The Genius and the Goddess
Page 21
Marilyn told Lee Strasberg that Miller's diary described "how disappointed he was in me. How he thought I was some kind of angel but now he guessed he was wrong. That his first wife had let him down, but I had done something worse. Olivier was beginning to think I was a troublesome bitch and Arthur no longer had a decent answer to that one."9 She also told Susan Strasberg, more frankly and forcefully, that Miller "was ashamed of me, ashamed to love me. . . . Her problems with Olivier [were] her fault because she was a bitch." Though Miller merely mentioned, and did not exaggerate, her self-destructive faults, her reaction "was horror. You know, a woman wants her husband to bolster her up, not magnify her flaws." In yet another version of this incident, Miller is supposed to have written, "The only one I will ever love is my daughter." Marilyn responded to Miller's diary with five stark words, written on her initialed notepaper and found after her death, "he does not love me."10 She seems to have lost, early on, the feeling of being sheltered in his warmth and tenderness.
Following this crisis, which took place halfway through the shooting, Miller flew to New York, supposedly to visit his sick daughter ("the only one I will ever love"). When Paula also had to return to New York, Marilyn's analyst, Dr. Hohenberg, was flown over to England at great expense to provide psychological help, alleviate Marilyn's depression and reduce her dependence on drugs.
On October 13, when he'd returned to London, Miller wrote Rosten that he and Joshua Logan had seen the first fifty minutes of the "spectacular" movie and had been "bowled over" by it. The picture does have some amusing topical allusions. Olivier, referring to HUAC, accuses his political enemies of "Un-Carpathian Activities." Marilyn's dress strap breaks during her first meeting with Olivier (the Prince Regent) just as it did during their press conference in New York. There are references to her habitual lateness as she dresses for a seductive midnight supper with Olivier. When she enters the ornately furnished Carpathian embassy, she speaks personally and declares, "All I can say is give me vulgarity." As they're about to kiss for the first time, she notices his excessive pomade and punctures his romantic image by observing, "There's a lot of funny stuff in your hair." The Olivier character also hurls a dart at Marilyn by remarking, "We are not dealing with a supervised adult, but with a moody child."

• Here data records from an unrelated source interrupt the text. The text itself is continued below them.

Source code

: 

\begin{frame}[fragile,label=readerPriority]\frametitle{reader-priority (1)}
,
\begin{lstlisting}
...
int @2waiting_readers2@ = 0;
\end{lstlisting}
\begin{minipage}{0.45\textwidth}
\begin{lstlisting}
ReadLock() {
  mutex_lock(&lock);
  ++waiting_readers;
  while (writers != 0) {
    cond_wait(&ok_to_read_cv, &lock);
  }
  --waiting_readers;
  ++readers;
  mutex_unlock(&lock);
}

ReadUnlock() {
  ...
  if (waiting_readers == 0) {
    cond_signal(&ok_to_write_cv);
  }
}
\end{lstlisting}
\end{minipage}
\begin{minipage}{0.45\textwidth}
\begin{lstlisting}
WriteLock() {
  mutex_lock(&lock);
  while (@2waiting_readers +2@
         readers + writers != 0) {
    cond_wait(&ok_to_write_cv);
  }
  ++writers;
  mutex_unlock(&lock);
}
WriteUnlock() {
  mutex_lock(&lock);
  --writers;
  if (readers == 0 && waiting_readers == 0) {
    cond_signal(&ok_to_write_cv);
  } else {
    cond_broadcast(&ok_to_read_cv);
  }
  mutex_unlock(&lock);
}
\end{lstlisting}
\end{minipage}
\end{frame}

Miller was whistling in the dark about the movie. The trivial plot concerns Marilyn's conquest of the stiff and formal Olivier (whom she calls "Your Grand Ducal"), who's visiting London in 1911 for the coronation of King George V. The picture retains the verbosity and staginess of the original play, and most of the characters enter and exit through the main set, the salon of the embassy. Marilyn doesn't always look her best, and her chorus-girl song comes out of nowhere. Worst of all, Marilyn and Olivier are more an awkward couple than a sensational match. Olivier is very cold, they have no personal magnetism or emotional spark, and don't seem as though they could ever fall in love with each other. They appear to be acting in two different movies.
In his disputes with Marilyn, the English cast and crew naturally sided with the greatly respected Olivier, and were also quite bitter about her unprofessional behavior. Their anger erupted at the end of the shooting when she set out her parting gifts on a trestle-table: bottles for the gentlemen, identical purses for the ladies. One man disgustedly threw his bottle into a huge rubbish bin and "Immediately one of the ladies followed and threw in her purse. There was a sort of rippling murmur of anger and assent, and then everyone followed suit. Quite soon the bin was literally overflowing with bottles and purses, still wrapped and labelled – 'Thank you from Marilyn Monroe.'"

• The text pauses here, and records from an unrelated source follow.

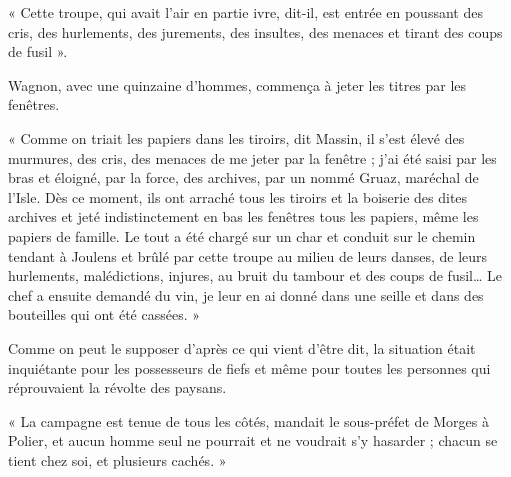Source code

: \documentclass[french,twoside]{book} %
\newenvironment{quoteblock}%
  {\begin{quoting}}
  {\end{quoting}}
\newenvironment{quotebar}{%
    \def\FrameCommand{{\color{rubric!10!}\vrule width 0.5em} \hspace{0.9em}}%
    \def\OuterFrameSep{\itemsep} %
    \MakeFramed {\advance\hsize-\width \FrameRestore}
  }%
  {%
    \endMakeFramed
  }
\renewenvironment{quoteblock}%
  {%
    \savenotes
    \setstretch{0.9}
    \begin{quotebar}
  }
  {%
    \end{quotebar}
    \spewnotes
  }
\begin{document}
\begin{quoteblock}
 \noindent « Cette troupe, qui avait l’air en partie ivre, dit-il, est entrée en poussant des cris, des hurlements, des jurements, des insultes, des menaces et tirant des coups de fusil ».
 \end{quoteblock}

\noindent Wagnon, avec une quinzaine d’hommes, commença à jeter les titres par les fenêtres.\par

\begin{quoteblock}
 \noindent « Comme on triait les papiers dans les tiroirs, dit Massin, il s’est élevé des murmures, des cris, des menaces de me jeter par la fenêtre ; j’ai été saisi par les bras et éloigné, par la force, des archives, par un nommé Gruaz, maréchal de l’Isle. Dès ce moment, ils ont arraché tous les tiroirs et la boiserie des dites archives et jeté indistinctement en bas les fenêtres tous les papiers, même les papiers de famille. Le tout a été chargé sur un char et conduit sur le chemin tendant à Joulens et brûlé par cette troupe au milieu de leurs danses, de leurs hurlements, malédictions, injures, au bruit du tambour et des coups de fusil… Le chef a ensuite demandé du vin, je leur en ai donné dans une seille et dans des bouteilles qui ont été cassées. »
 \end{quoteblock}

\noindent Comme on peut le supposer d’après ce qui vient d’être dit, la situation était inquiétante pour les possesseurs de fiefs et même pour toutes les personnes qui réprouvaient la révolte des paysans.\par

\begin{quoteblock}
 \noindent « La campagne est tenue de tous les côtés, mandait le sous-préfet de Morges à Polier, et aucun homme seul ne pourrait et ne voudrait s’y hasarder ; chacun se tient chez soi, et plusieurs cachés. »
 \end{quoteblock}
\end{document}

After seeing the second and final version of the movie, Marilyn (perhaps advised by Miller) sent Jack Warner a very shrewd professional analysis of its faults, and made specific suggestions about how to improve the pace, plot, comedy, editing and music:
It is not the same picture you saw in New York last winter, and I am afraid that as it stands it will not be as successful as the version all of us agreed was so fine. Especially in the first third of the picture the pacing has been slowed and one comic point after another has been flattened out by substituting inferior takes with flatter performances lacking the energy and brightness that you saw in New York. Some of the jump cutting kills the points, as in the fainting scene. The coronation is as long as before if not longer, and the story gets lost in it. American audiences are not as moved by stained-glass windows as the British are, and we threaten them with boredom. I am amazed that so much of the picture has no music at all when the idea was to make a romantic picture. We have shot enough film to make a great movie, if only it will be as in the earlier version. I hope you will make every effort to save our picture.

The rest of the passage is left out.